Throughout this exchange, the blonde woman who I presume was the girl’s mother looked utterly mortified and desperately tried to coax her daughter away. I looked up at her, smiled, and said it was absolutely fine. I would much rather children ask the questions they want to ask instead of staring silently at me, so as to break the taboo surrounding disability. Children are remarkably robust when facing the negative aspects of life, and are rarely as perturbed as we might have assumed. As such, disability and sickness should not be hidden from children, as it is simply a part of real life.

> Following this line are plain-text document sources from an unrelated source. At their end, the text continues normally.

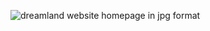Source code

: ![dreamland website homepage in jpg format](https://github.com/rustgrammer/dreamland/blob/master/design/homepage.jpg?raw=true)

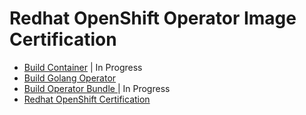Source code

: # Redhat OpenShift Operator Image Certification

- [Build Container](https://github.com/Sherpa99/hcbt-dev-operators/blob/main/BuildContainerImage.md) | In Progress </br>
- [Build Golang Operator](https://github.com/Sherpa99/hcbt-dev-operators/blob/main/buildGolangOperator.md) </br>
- [Build Operator Bundle ](https://github.com/Sherpa99/hcbt-dev-operators/blob/main/BuildOperatorBundle.md)| In Progress </br>
- [Redhat OpenShift Certification](https://github.com/Sherpa99/hcbt-dev-operators/blob/main/RHOSCertification.md)
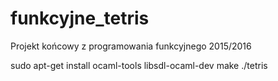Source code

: # funkcyjne_tetris
Projekt końcowy z programowania funkcyjnego 2015/2016

sudo apt-get install ocaml-tools libsdl-ocaml-dev
make
./tetris
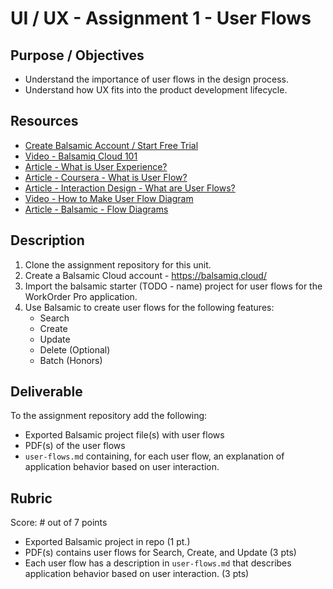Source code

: # UI / UX - Assignment 1 - User Flows

## Purpose / Objectives

- Understand the importance of user flows in the design process. 
- Understand how UX fits into the product development lifecycle. 

## Resources

- [Create Balsamic Account / Start Free Trial](https://balsamiq.com/)
- [Video - Balsamiq Cloud 101](https://www.youtube.com/watch?v=E5Z1QOly72E)
- [Article - What is User Experience?](https://www.interaction-design.org/literature/topics/ux-design?page=7)
- [Article - Coursera - What is User Flow?](https://www.coursera.org/articles/user-flow)
- [Article - Interaction Design - What are User Flows?](https://www.interaction-design.org/literature/topics/user-flows)
- [Video - How to Make User Flow Diagram](https://www.youtube.com/watch?v=DNBIcBdKnQo)
- [Article - Balsamic - Flow Diagrams](https://balsamiq.com/learn/articles/wireflows/#flow-diagrams)

## Description

1. Clone the assignment repository for this unit.
2. Create a Balsamic Cloud account - https://balsamiq.cloud/
3. Import the balsamic starter (TODO - name) project for user flows for the WorkOrder Pro application.
4. Use Balsamic to create user flows for the following features:
    - Search
    - Create
    - Update
    - Delete (Optional)
    - Batch (Honors)

## Deliverable

To the assignment repository add the following:
- Exported Balsamic project file(s) with user flows
- PDF(s) of the user flows
- `user-flows.md` containing, for each user flow, an explanation of application behavior based on user interaction.

## Rubric 

Score: # out of 7 points

- Exported Balsamic project in repo (1 pt.)
- PDF(s) contains user flows for Search, Create, and Update (3 pts)
- Each user flow has a description in `user-flows.md` that describes application behavior based on user interaction. (3 pts)
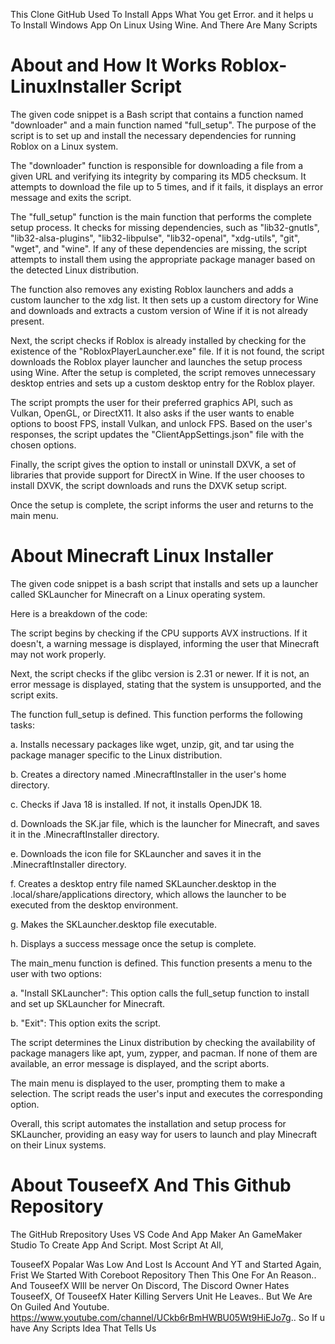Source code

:This Clone GitHub Used To Install Apps What You get Error. and it helps u To Install Windows App On Linux Using Wine. And There Are Many Scripts

# About and How It Works Roblox-LinuxInstaller Script
The given code snippet is a Bash script that contains a function named "downloader" and a main function named "full_setup". The purpose of the script is to set up and install the necessary dependencies for running Roblox on a Linux system.

The "downloader" function is responsible for downloading a file from a given URL and verifying its integrity by comparing its MD5 checksum. It attempts to download the file up to 5 times, and if it fails, it displays an error message and exits the script.

The "full_setup" function is the main function that performs the complete setup process. It checks for missing dependencies, such as "lib32-gnutls", "lib32-alsa-plugins", "lib32-libpulse", "lib32-openal", "xdg-utils", "git", "wget", and "wine". If any of these dependencies are missing, the script attempts to install them using the appropriate package manager based on the detected Linux distribution.

The function also removes any existing Roblox launchers and adds a custom launcher to the xdg list. It then sets up a custom directory for Wine and downloads and extracts a custom version of Wine if it is not already present.

Next, the script checks if Roblox is already installed by checking for the existence of the "RobloxPlayerLauncher.exe" file. If it is not found, the script downloads the Roblox player launcher and launches the setup process using Wine. After the setup is completed, the script removes unnecessary desktop entries and sets up a custom desktop entry for the Roblox player.

The script prompts the user for their preferred graphics API, such as Vulkan, OpenGL, or DirectX11. It also asks if the user wants to enable options to boost FPS, install Vulkan, and unlock FPS. Based on the user's responses, the script updates the "ClientAppSettings.json" file with the chosen options.

Finally, the script gives the option to install or uninstall DXVK, a set of libraries that provide support for DirectX in Wine. If the user chooses to install DXVK, the script downloads and runs the DXVK setup script.

Once the setup is complete, the script informs the user and returns to the main menu.


# About Minecraft Linux Installer
The given code snippet is a bash script that installs and sets up a launcher called SKLauncher for Minecraft on a Linux operating system.

Here is a breakdown of the code:

The script begins by checking if the CPU supports AVX instructions. If it doesn't, a warning message is displayed, informing the user that Minecraft may not work properly.

Next, the script checks if the glibc version is 2.31 or newer. If it is not, an error message is displayed, stating that the system is unsupported, and the script exits.

The function full_setup is defined. This function performs the following tasks:

a. Installs necessary packages like wget, unzip, git, and tar using the package manager specific to the Linux distribution.

b. Creates a directory named .MinecraftInstaller in the user's home directory.

c. Checks if Java 18 is installed. If not, it installs OpenJDK 18.

d. Downloads the SK.jar file, which is the launcher for Minecraft, and saves it in the .MinecraftInstaller directory.

e. Downloads the icon file for SKLauncher and saves it in the .MinecraftInstaller directory.

f. Creates a desktop entry file named SKLauncher.desktop in the .local/share/applications directory, which allows the launcher to be executed from the desktop environment.

g. Makes the SKLauncher.desktop file executable.

h. Displays a success message once the setup is complete.

The main_menu function is defined. This function presents a menu to the user with two options:

a. "Install SKLauncher": This option calls the full_setup function to install and set up SKLauncher for Minecraft.

b. "Exit": This option exits the script.

The script determines the Linux distribution by checking the availability of package managers like apt, yum, zypper, and pacman. If none of them are available, an error message is displayed, and the script aborts.

The main menu is displayed to the user, prompting them to make a selection. The script reads the user's input and executes the corresponding option.

Overall, this script automates the installation and setup process for SKLauncher, providing an easy way for users to launch and play Minecraft on their Linux systems.




# About TouseefX And This Github Repository
The GitHub Rrepository Uses VS Code And App Maker An GameMaker Studio To Create App And Script. Most Script At All,


TouseefX Popalar Was Low And Lost Is Account And YT and Started Again, Frist We Started With Coreboot Repository Then This One For An Reason..
And TouseefX WIll be nerver On Discord, The Discord Owner Hates TouseefX, Of TouseefX Hater Killing Servers Unit He Leaves.. But We Are On Guiled And Youtube. https://www.youtube.com/channel/UCkb6rBmHWBU05Wt9HiEJo7g.. So If u have Any Scripts Idea That Tells Us
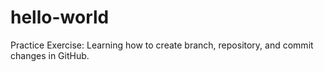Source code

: # hello-world
Practice Exercise:
Learning how to create branch, repository, and commit changes in GitHub.
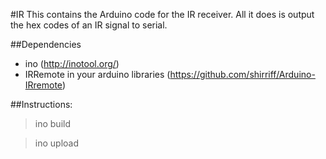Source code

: #IR
This contains the Arduino code for the IR receiver. All it does is output the hex codes of an IR signal to serial. 

##Dependencies
- ino (http://inotool.org/)
- IRRemote in your arduino libraries (https://github.com/shirriff/Arduino-IRremote)

##Instructions:
>ino build

>ino upload

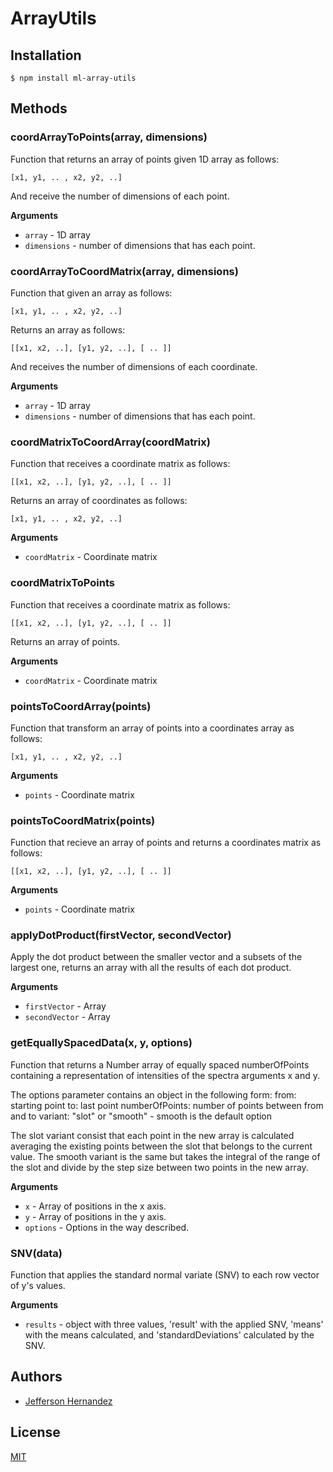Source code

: # ArrayUtils

## Installation

`$ npm install ml-array-utils`

## Methods

### coordArrayToPoints(array, dimensions) 

Function that returns an array of points given 1D array as follows:

`[x1, y1, .. , x2, y2, ..]`

And receive the number of dimensions of each point.

__Arguments__

* `array` - 1D array
* `dimensions` - number of dimensions that has each point.

### coordArrayToCoordMatrix(array, dimensions) 

Function that given an array as follows:

`[x1, y1, .. , x2, y2, ..]`

Returns an array as follows:

`[[x1, x2, ..], [y1, y2, ..], [ .. ]]`

And receives the number of dimensions of each coordinate.

__Arguments__

* `array` - 1D array
* `dimensions` - number of dimensions that has each point.

### coordMatrixToCoordArray(coordMatrix)

Function that receives a coordinate matrix as follows:

`[[x1, x2, ..], [y1, y2, ..], [ .. ]]`

Returns an array of coordinates as follows:

`[x1, y1, .. , x2, y2, ..]`

__Arguments__

* `coordMatrix` - Coordinate matrix

### coordMatrixToPoints

Function that receives a coordinate matrix as follows:

`[[x1, x2, ..], [y1, y2, ..], [ .. ]]`

Returns an array of points.

__Arguments__

* `coordMatrix` - Coordinate matrix

### pointsToCoordArray(points)

Function that transform an array of points into a coordinates array as follows:

`[x1, y1, .. , x2, y2, ..]`

__Arguments__

* `points` - Coordinate matrix

### pointsToCoordMatrix(points)

Function that recieve an array of points and returns a coordinates matrix as follows:

`[[x1, x2, ..], [y1, y2, ..], [ .. ]]`

__Arguments__

* `points` - Coordinate matrix

### applyDotProduct(firstVector, secondVector)

Apply the dot product between the smaller vector and a subsets of the
largest one, returns an array with all the results of each dot product.

__Arguments__

* `firstVector` - Array
* `secondVector` - Array

### getEquallySpacedData(x, y, options)

Function that returns a Number array of equally spaced numberOfPoints
containing a representation of intensities of the spectra arguments x
and y.

The options parameter contains an object in the following form:
from: starting point
to: last point
numberOfPoints: number of points between from and to
variant: "slot" or "smooth" - smooth is the default option

The slot variant consist that each point in the new array is calculated
averaging the existing points between the slot that belongs to the current
value. The smooth variant is the same but takes the integral of the range
of the slot and divide by the step size between two points in the new array.

__Arguments__

* `x` - Array of positions in the x axis.
* `y` - Array of positions in the y axis.
* `options` - Options in the way described.

### SNV(data)

Function that applies the standard normal variate (SNV) to each row vector of y's
values.

__Arguments__

* `results` - object with three values, 'result' with the applied SNV, 'means' with
              the means calculated, and 'standardDeviations' calculated by the SNV.

## Authors

- [Jefferson Hernandez](https://github.com/JeffersonH44)

## License

  [MIT](./LICENSE)
  
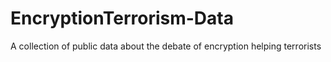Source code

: # EncryptionTerrorism-Data
A collection of public data about the debate of encryption helping terrorists

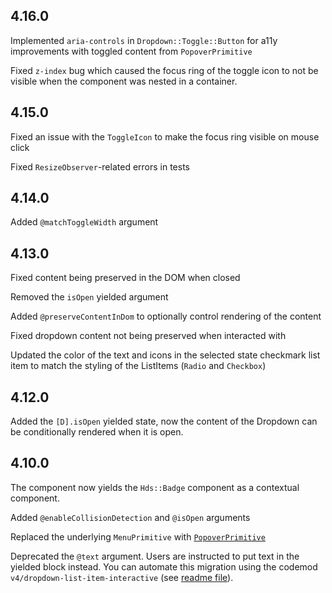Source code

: ## 4.16.0

Implemented `aria-controls` in `Dropdown::Toggle::Button` for a11y improvements with toggled content from `PopoverPrimitive`

Fixed `z-index` bug which caused the focus ring of the toggle icon to not be visible when the component was nested in a container.

## 4.15.0

Fixed an issue with the `ToggleIcon` to make the focus ring visible on mouse click

Fixed `ResizeObserver`-related errors in tests

## 4.14.0

Added `@matchToggleWidth` argument

## 4.13.0

Fixed content being preserved in the DOM when closed

Removed the `isOpen` yielded argument

Added `@preserveContentInDom` to optionally control rendering of the content

Fixed dropdown content not being preserved when interacted with

Updated the color of the text and icons in the selected state checkmark list item to match the styling of the ListItems (`Radio` and `Checkbox`)

## 4.12.0

Added the `[D].isOpen` yielded state, now the content of the Dropdown can be conditionally rendered when it is open.

## 4.10.0

The component now yields the `Hds::Badge` component as a contextual component.

Added `@enableCollisionDetection` and `@isOpen` arguments

Replaced the underlying `MenuPrimitive` with [`PopoverPrimitive`](/utilities/popover-primitive)

Deprecated the `@text` argument. Users are instructed to put text in the yielded block instead. You can automate this migration using the codemod `v4/dropdown-list-item-interactive` (see [readme file](https://github.com/hashicorp/design-system/tree/main/packages/codemods/transforms/v4/dropdown-list-item-interactive)).
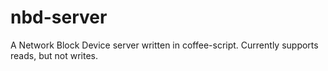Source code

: nbd-server
==========

A Network Block Device server written in coffee-script. Currently supports reads, but not writes.

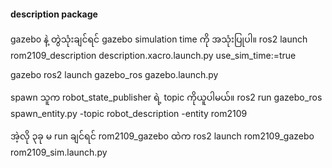 #### description package

gazebo နဲ့ တွဲသုံးချင်ရင် gazebo simulation time ကို အသုံးပြုပါ။
ros2 launch rom2109_description description.xacro.launch.py use_sim_time:=true

gazebo 
ros2 launch gazebo_ros gazebo.launch.py

spawn သူက robot_state_publisher ရဲ့ topic ကိုယူပါမယ်။
ros2 run gazebo_ros spawn_entity.py -topic robot_description -entity rom2109

အဲ့လို ၃ခု မ run ချင်ရင် rom2109_gazebo ထဲက 
ros2 launch rom2109_gazebo rom2109_sim.launch.py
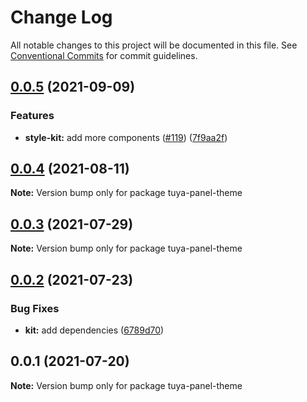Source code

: # Change Log

All notable changes to this project will be documented in this file.
See [Conventional Commits](https://conventionalcommits.org) for commit guidelines.

## [0.0.5](https://github.com/tuya/tuya-panel-kit/compare/tuya-panel-theme@0.0.4...tuya-panel-theme@0.0.5) (2021-09-09)


### Features

* **style-kit:** add more components ([#119](https://github.com/tuya/tuya-panel-kit/issues/119)) ([7f9aa2f](https://github.com/tuya/tuya-panel-kit/commit/7f9aa2fecf01c73760eeb88fcc09703ccef3afca))





## [0.0.4](https://github.com/tuya/tuya-panel-kit/compare/tuya-panel-theme@0.0.3...tuya-panel-theme@0.0.4) (2021-08-11)

**Note:** Version bump only for package tuya-panel-theme





## [0.0.3](https://github.com/tuya/tuya-panel-kit/compare/tuya-panel-theme@0.0.2...tuya-panel-theme@0.0.3) (2021-07-29)

**Note:** Version bump only for package tuya-panel-theme





## [0.0.2](https://github.com/tuya/tuya-panel-kit/compare/tuya-panel-theme@0.0.1...tuya-panel-theme@0.0.2) (2021-07-23)


### Bug Fixes

* **kit:** add dependencies ([6789d70](https://github.com/tuya/tuya-panel-kit/commit/6789d700a8de2cc0b4161cf9ca498842cefded4a))





## 0.0.1 (2021-07-20)

**Note:** Version bump only for package tuya-panel-theme
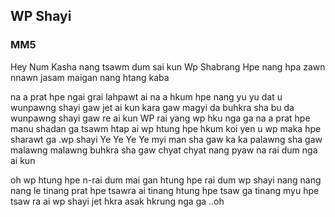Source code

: ## WP Shayi
### MM5

Hey Num Kasha nang tsawm dum sai kun 
Wp Shabrang Hpe nang hpa zawn nnawn
jasam maigan nang htang kaba

na a prat hpe ngai grai lahpawt ai na a hkum hpe 
nang yu yu dat u wunpawng shayi gaw jet ai kun 
kara gaw magyi da buhkra sha bu da 
wunpawng shayi gaw re ai kun
WP rai yang wp hku nga ga 
na a prat hpe manu shadan ga 
tsawm htap ai wp htung hpe hkum koi yen u wp maka hpe 
sharawt ga .wp shayi 
Ye Ye Ye Ye 
myi man sha gaw ka ka 
palawng sha gaw malawng malawng 
buhkra sha gaw chyat chyat 
nang pyaw na rai dum nga ai kun

oh wp htung hpe n-rai dum 
mai gan htung hpe rai dum wp shayi nang nang nang le 
tinang prat hpe tsawra ai tinang htung hpe tsaw ga 
tinang myu hpe tsaw ra ai wp shayi jet hkra 
asak hkrung nga ga ..oh
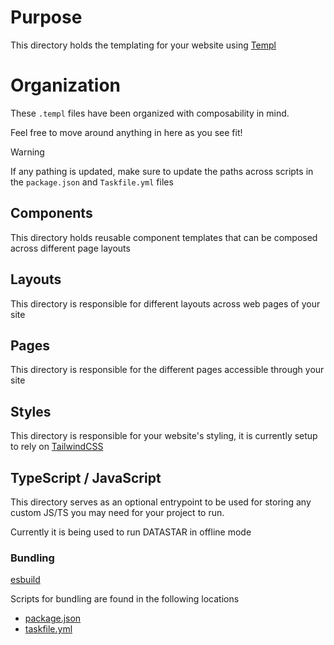 # Purpose

This directory holds the templating for your website using [Templ](https://templ.guide/)

# Organization

These `.templ` files have been organized with composability in mind.

Feel free to move around anything in here as you see fit!

> [!WARNING]  
> If any pathing is updated, make sure to update the paths across scripts in the `package.json` and `Taskfile.yml` files

## Components

This directory holds reusable component templates that can be composed across different page layouts

## Layouts

This directory is responsible for different layouts across web pages of your site

## Pages

This directory is responsible for the different pages accessible through your site

## Styles

This directory is responsible for your website's styling, it is currently setup to rely on [TailwindCSS](https://tailwindcss.com/)

## TypeScript / JavaScript

This directory serves as an optional entrypoint to be used for storing any custom JS/TS you may need for your project to run.

Currently it is being used to run DATASTAR in offline mode

### Bundling

[esbuild](https://esbuild.github.io/)

Scripts for bundling are found in the following locations

- [package.json](../../package.json)
- [taskfile.yml](../../Taskfile.yml)

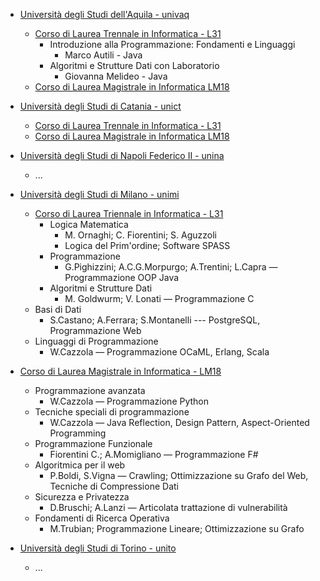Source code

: 
* [Università degli Studi dell'Aquila - univaq](http://www.univaq.it/)
    * [Corso di Laurea Trennale in Informatica - L31](http://www.disim.univaq.it/didattica/content.php?laurea=1&pid=549&did=0)
        * Introduzione alla Programmazione: Fondamenti e Linguaggi
            * Marco Autili - Java
        * Algoritmi e Strutture Dati con Laboratorio
            * Giovanna Melideo - Java
    * [Corso di Laurea Magistrale in Informatica LM18](http://www.univaq.it/section.php?id=1670&idcorso=522)


* [Università degli Studi di Catania - unict](http://www.unict.it/)
    * [Corso di Laurea Trennale in Informatica - L31](http://web.dmi.unict.it/Didattica/Laurea%20Triennale%20in%20Informatica%20L-31)
    * [Corso di Laurea Magistrale in Informatica LM18](http://web.dmi.unict.it/Didattica/Laurea%20Magistrale%20in%20Informatica%20LM-18)

* [Università degli Studi di Napoli Federico II - unina](http://www.unina.it/)
    * ...

* [Università degli Studi di Milano - unimi](http://www.unimi.it/)
    * [Corso di Laurea Triennale in Informatica - L31](http://www.ccdinf.unimi.it/it/corsiDiStudio/2015/F1Xof2/index.html)
    	* Logica Matematica
    		* M. Ornaghi; C. Fiorentini; S. Aguzzoli
    		* Logica del Prim'ordine; Software SPASS
    	* Programmazione
    		* G.Pighizzini; A.C.G.Morpurgo; A.Trentini; L.Capra — Programmazione OOP Java
    	* Algoritmi e Strutture Dati
    		* M. Goldwurm; V. Lonati — Programmazione C
  	* Basi di Dati
  		* S.Castano; A.Ferrara; S.Montanelli --- PostgreSQL, Programmazione Web
    * Linguaggi di Programmazione
      * W.Cazzola — Programmazione OCaML, Erlang, Scala
* [Corso di Laurea Magistrale in Informatica - LM18](http://www.ccdinf.unimi.it/it/corsiDiStudio/2015/F1Xof2/index.html)
    * Programmazione	avanzata
      * W.Cazzola — Programmazione Python
    * Tecniche speciali di programmazione
      * W.Cazzola — Java Reflection, Design Pattern, Aspect-Oriented Programming
    * Programmazione Funzionale
      * Fiorentini C.; A.Momigliano — Programmazione F#
    * Algoritmica per il web
      * P.Boldi, S.Vigna — Crawling; Ottimizzazione su Grafo del Web, Tecniche di Compressione Dati
    * Sicurezza e Privatezza
      * D.Bruschi; A.Lanzi — Articolata trattazione di vulnerabilità
    * Fondamenti di Ricerca Operativa
      * M.Trubian; Programmazione Lineare; Ottimizzazione su Grafo

* [Università degli Studi di Torino - unito](http://www.unito.it/)
    * ...
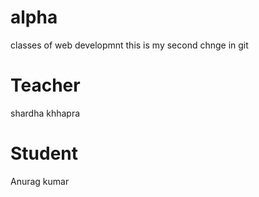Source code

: # alpha
classes of web developmnt 
this is my second chnge in git
# Teacher 
shardha khhapra

# Student
Anurag kumar
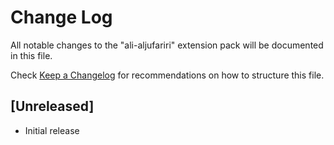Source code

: # Change Log

All notable changes to the "ali-aljufariri" extension pack will be documented in this file.

Check [Keep a Changelog](http://keepachangelog.com/) for recommendations on how to structure this file.

## [Unreleased]

- Initial release
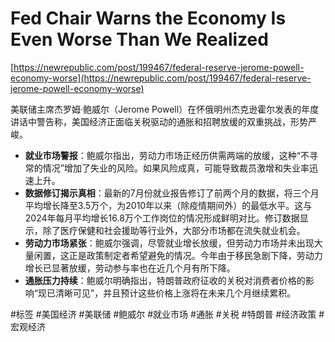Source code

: # Fed Chair Warns the Economy Is Even Worse Than We Realized

[https://newrepublic.com/post/199467/federal-reserve-jerome-powell-economy-worse](https://newrepublic.com/post/199467/federal-reserve-jerome-powell-economy-worse)

美联储主席杰罗姆·鲍威尔（Jerome Powell）在怀俄明州杰克逊霍尔发表的年度讲话中警告称，美国经济正面临关税驱动的通胀和招聘放缓的双重挑战，形势严峻。

*   **就业市场警报**：鲍威尔指出，劳动力市场正经历供需两端的放缓，这种“不寻常的情况”增加了失业的风险。如果风险成真，可能导致裁员激增和失业率迅速上升。
*   **数据修订揭示真相**：最新的7月份就业报告修订了前两个月的数据，将三个月平均增长降至3.5万个，为2010年以来（除疫情期间外）的最低水平。这与2024年每月平均增长16.8万个工作岗位的情况形成鲜明对比。修订数据显示，除了医疗保健和社会援助等行业外，大部分市场都在流失就业机会。
*   **劳动力市场紧张**：鲍威尔强调，尽管就业增长放缓，但劳动力市场并未出现大量闲置，这正是政策制定者希望避免的情况。今年由于移民急剧下降，劳动力增长已显著放缓，劳动参与率也在近几个月有所下降。
*   **通胀压力持续**：鲍威尔明确指出，特朗普政府征收的关税对消费者价格的影响“现已清晰可见”，并且预计这些价格上涨将在未来几个月继续累积。

#标签 #美国经济 #美联储 #鲍威尔 #就业市场 #通胀 #关税 #特朗普 #经济政策 #宏观经济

Sometimes, children have wonderful reactions if they see that the adults they are with have blocked the path of a wheelchair. In many instances children have pulled prams, bags, baskets, or even the adults themselves out of the way, allowing me to pass safely. On a good few of these occasions, the adults have even received a ticking off from the children. My personal favourite occurred after a distracted mother let a door swing shut in my face. Her son, a boy of maybe 6 or 7 years old, came back and held the door open for me. His mum called out for him to stay with her in a somewhat irritated tone, and in response the boy told her he’d only tried to be nice, as she had taught him. He then attempted to say it was “hypocritical” without much success, which fortunately broke the ice and the mother relaxed and apologised.

At other times, it has been me who has been the first to speak to a child if the situation calls for it. I remember on one occasion I was in the local park and a girl was riding her scooter down the hill much faster than her dad could walk. Unfortunately the front wheel of her scooter got caught in a rut in the pavement and the girl went headlong over the handlebars, landing heavily in a messy heap. The closest adult to the fall didn’t bat an eyelid and walked past almost as if they hadn’t seen or heard what had happened. As the next closest adult I went to the child to check she was OK and handed her a tissue to wipe her tear-stained cheeks. Her injuries were very minor, superficial scrapes to the skin, but the shock of the fall seemed to be what had upset her. I remembered doing almost exactly the same thing ten years before, on another hill within the same park, and said as much which made her smile. Seconds later her dad arrived, almost out of breath from trying to stay upright on the slightly slippery path. He smiled and they both thanked me before we went our separate ways. It was not that a disabled person had stopped to help that required gratitude but the fact that a person had stopped to help at all, and I fully believe that they would have spoken to anyone else in exactly the same manner.

The ignorance of these children towards the taboo surrounding disability did not bring bliss to themselves alone but also to me as a disabled person, and I can only hope that as they grow and develop their inclusive attitude is unmarred by the loss of their ignorance.